Creating the project#

Wine classification example#

To demonstrate the essential elements of a Union project, we will start with a simple model training workflow called wine-classification. It consists of three steps:

  1. Get the classic wine dataset using scikit-learn.

  2. Process the data that simplifies the 3-class prediction problem into a binary classification problem by consolidating class labels 1 and 2 into a single class.

  3. Train a LogisticRegression model to learn a binary classifier.

Create the project using pyflyte init#

We will use the pyflyte (the CLI tool that ships with flytekit) to quickly initialize the project, from a template. The wine-classification example is among the installable examples published in the GitHub repository flyteorg/flytekit-python-template.

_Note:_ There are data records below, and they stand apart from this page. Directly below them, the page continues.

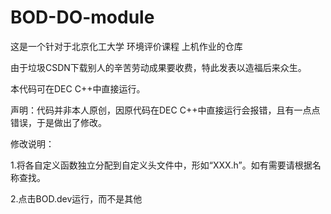 # BOD-DO-module

这是一个针对于北京化工大学 环境评价课程 上机作业的仓库

由于垃圾CSDN下载别人的辛苦劳动成果要收费，特此发表以造福后来众生。

本代码可在DEC C++中直接运行。

声明：代码并非本人原创，因原代码在DEC C++中直接运行会报错，且有一点点错误，于是做出了修改。


修改说明：

1.将各自定义函数独立分配到自定义头文件中，形如“XXX.h”。如有需要请根据名称查找。

2.点击BOD.dev运行，而不是其他
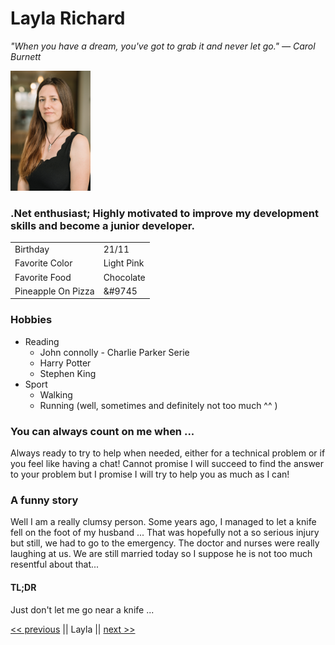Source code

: # Layla Richard

*"When you have a dream, you've got to grab it and never let go."*
*— Carol Burnett*

<!-- ![Image](lri3_inside.jpg) This way the photo is way too big for th epage -->

<img src="lri3_inside.jpg" width="128"/>

### .Net enthusiast; Highly motivated to improve my development skills and become a junior developer.

|                    |       |   
|--------------------|------------|
| Birthday           | 21/11      |   
| Favorite Color     | Light Pink |  
| Favorite Food      | Chocolate  |  
| Pineapple On Pizza | &#9745 |   

### Hobbies

* Reading
    - John connolly - Charlie Parker Serie
    - Harry Potter
    - Stephen King
* Sport
    - Walking
    - Running (well, sometimes and definitely not too much ^^ )

### You can always count on me when ...

Always ready to try to help when needed, either for a technical problem or if you feel like having a chat! Cannot promise I will succeed to find the answer to your problem but I promise I will try to help you as much as I can!

### A funny story

Well I am a really clumsy person. Some years ago, I managed to let a knife fell on the foot of my husband ... That was hopefully not a so serious injury but still, we had to go to the emergency. The doctor and nurses were really laughing at us.
We are still married today so I suppose he is not too much resentful about that...

#### TL;DR
Just don't let me go near a knife ...

[<< previous](https://github.com/robpiot/markdown-challenge) || Layla || [next >>](https://github.com/AlexandreVDW/markdown-challenge)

Install the example, and cd into it:

[~]:wine-classification
$ pyflyte init --template wine-classification wine-classification

[~]:wine-classification
$ cd wine-classification

[~/wine-classification]:wine-classification
$

Note

If you need to use a Dockerfile in your project instead of ImageSpec, you can use the Dockerfile template:

pyflyte init --template basic-template-dockerfile my_project

Project structure#

If you examine the wine-classification directory you’ll see the following file structure:

[~/wine-classification]:wine-classification
$ tree
.
├── LICENSE
├── README.md
├── local-requirements.txt
├── image-requirements.txt
└── workflows
    ├── __init__.py
    └── example.py

Note

You can create your own conventions and file structure for your Union projects. The pyflyte init command just provides a good starting point.

Install the local dependencies#

We will explain the significance of the two requirements files later. For now, you just need to install the local dependencies. Make sure that you have activated your wine-classification conda environment, then install the dependencies from local-requirements.txt:

[~/wine-classification]:wine-classification
$ pip install -r local-requirements.txt